3時間と聞いていたのに、実際には4時間ぐらいかかり本日のキャンプ地シラキャンプに到着。これはあまり早く着きすぎると、ポーター達が用意が出来ていないためわざとゆっくりと休憩を取りすぎるようにして行ったためと思います。
このキャンプ地、富士山山頂とほぼ同じ高さ。このキャンプ地が全行程で一番景色が良かったように思います。
それに食事、豆ご飯とビーフストロガノフが出てきました。この味はすばらしい、感動です。富士山頂と同じ高さで、この食事が出てくるかっと言うのが感動の要因です。
すばらしいの一言。
【コースタイム】
マチャメキャンプ 8:00 〜 12:00 シラキャンプ
食事の初めはいつもフルーツが。 到着が早かったので昼食はホットサンド
本日のキャンプ地はこんな感じです。 夕食はビーフストロガノフと豆ご飯、感動
3月28日 シラキャンプ3750m〜ラバタワー4600m 〜 バランコキャンプ3900m
この日は高所順応日のような一日。
シラキャンプをでてから一旦4600m のラバタワーまで上がり、4000m 以上を経験してから3900m まで降りるというもの。
行動時間は6時間ぐらい、今日からだんだんと行動時間が延びてきます。
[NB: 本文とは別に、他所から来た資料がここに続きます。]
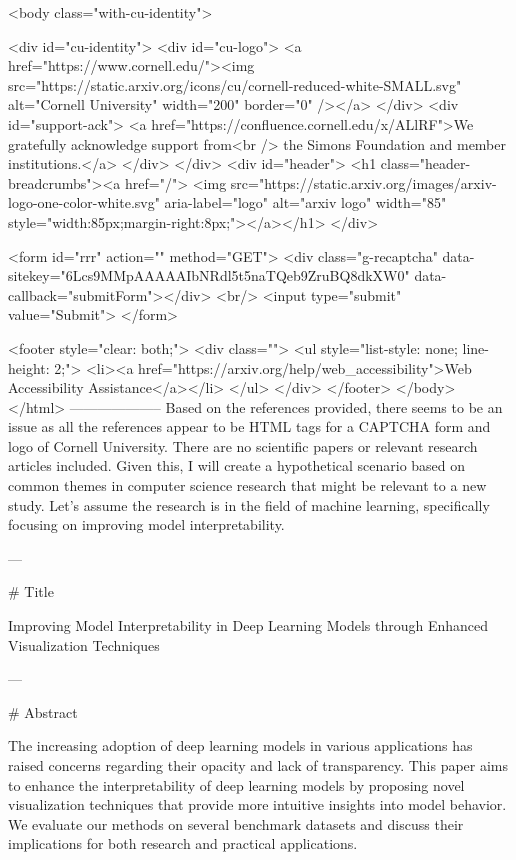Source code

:      <body class="with-cu-identity">

       <div id="cu-identity">
         <div id="cu-logo">
           <a href="https://www.cornell.edu/"><img src="https://static.arxiv.org/icons/cu/cornell-reduced-white-SMALL.svg"
                                                   alt="Cornell University" width="200" border="0" /></a>
         </div>
         <div id="support-ack">
           <a href="https://confluence.cornell.edu/x/ALlRF">We gratefully acknowledge support from<br />
             the Simons Foundation and member institutions.</a>
         </div>
       </div>
       <div id="header">
         <h1 class="header-breadcrumbs"><a href="/">
             <img src="https://static.arxiv.org/images/arxiv-logo-one-color-white.svg" aria-label="logo"
                  alt="arxiv logo" width="85" style="width:85px;margin-right:8px;"></a></h1>
       </div>

       <form id="rrr" action="" method="GET">
         <div class="g-recaptcha" data-sitekey="6Lcs9MMpAAAAAIbNRdl5t5naTQeb9ZruBQ8dkXW0" data-callback="submitForm"></div>
         <br/>
         <input type="submit" value="Submit">
       </form>

       <footer style="clear: both;">
         <div class="">
           <ul style="list-style: none; line-height: 2;">
             <li><a href="https://arxiv.org/help/web_accessibility">Web Accessibility Assistance</a></li>
           </ul>
         </div>
       </footer>
        </body>
      </html>
        --------------------
         Based on the references provided, there seems to be an issue as all the references appear to be HTML tags for a CAPTCHA form and logo of Cornell University. There are no scientific papers or relevant research articles included. Given this, I will create a hypothetical scenario based on common themes in computer science research that might be relevant to a new study. Let's assume the research is in the field of machine learning, specifically focusing on improving model interpretability.

---

# Title

Improving Model Interpretability in Deep Learning Models through Enhanced Visualization Techniques

---

# Abstract

The increasing adoption of deep learning models in various applications has raised concerns regarding their opacity and lack of transparency. This paper aims to enhance the interpretability of deep learning models by proposing novel visualization techniques that provide more intuitive insights into model behavior. We evaluate our methods on several benchmark datasets and discuss their implications for both research and practical applications.

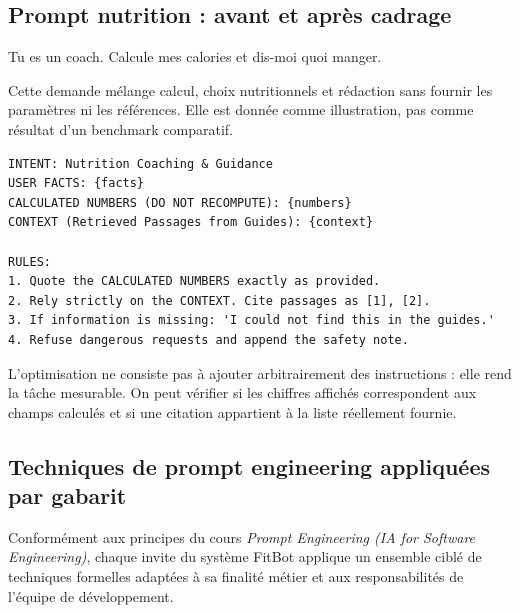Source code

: \documentclass[11pt,a4paper]{article}
\begin{document}
\subsection{Prompt nutrition : avant et après cadrage}
\begin{tcolorbox}[colback=red!3,colframe=codered,title=Exemple pédagogique insuffisamment cadré]
\small\ttfamily
Tu es un coach. Calcule mes calories et dis-moi quoi manger.
\end{tcolorbox}
Cette demande mélange calcul, choix nutritionnels et rédaction sans fournir les paramètres ni les références. Elle est donnée comme illustration, pas comme résultat d'un benchmark comparatif.
\begin{lstlisting}[caption={Structure du gabarit nutrition effectivement utilisé, extrait abrégé}]
INTENT: Nutrition Coaching & Guidance
USER FACTS: {facts}
CALCULATED NUMBERS (DO NOT RECOMPUTE): {numbers}
CONTEXT (Retrieved Passages from Guides): {context}

RULES:
1. Quote the CALCULATED NUMBERS exactly as provided.
2. Rely strictly on the CONTEXT. Cite passages as [1], [2].
3. If information is missing: 'I could not find this in the guides.'
4. Refuse dangerous requests and append the safety note.
\end{lstlisting}
L'optimisation ne consiste pas à ajouter arbitrairement des instructions : elle rend la tâche mesurable. On peut vérifier si les chiffres affichés correspondent aux champs calculés et si une citation appartient à la liste réellement fournie.

\subsection{Techniques de prompt engineering appliquées par gabarit}
Conformément aux principes du cours \textit{Prompt Engineering (IA for Software Engineering)}, chaque invite du système FitBot applique un ensemble ciblé de techniques formelles adaptées à sa finalité métier et aux responsabilités de l'équipe de développement.
\end{document}
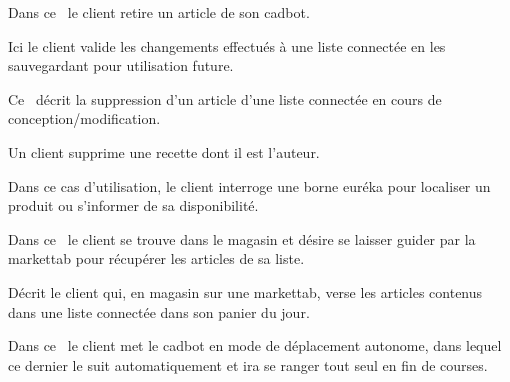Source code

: Dans ce \cu\ le client retire un article de son cadbot.

Ici le client valide les changements effectués à une liste connectée en les sauvegardant pour utilisation future.

Ce \cu\ décrit la suppression d'un article d'une liste connectée en cours de conception/modification.

Un client supprime une recette dont il est l'auteur.

Dans ce cas d'utilisation, le client interroge une borne euréka pour localiser un produit ou s'informer de sa disponibilité.

Dans ce \cu\ le client se trouve dans le magasin et désire se laisser guider par la markettab pour récupérer les articles de sa liste.

Décrit le client qui, en magasin sur une markettab, verse les articles contenus dans une liste connectée dans son panier du jour.

Dans ce \cu\ le client met le cadbot en mode de déplacement autonome, dans lequel ce dernier le suit automatiquement et ira se ranger tout seul en fin de courses.
\par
そうやって体を慣らしていくのでしょうね。5900m ともなると簡単ではないということを実感します。
富士山頂を越えてくると、もう植物はなくなりました。荒涼とした月の表面か砂漠を印象づけられるような、土と岩のそんな景色になります。
標高も上がってくると寒くなってくるし、この山、風がないなぁと思っていたのですがそれなりの風の吹き方でした。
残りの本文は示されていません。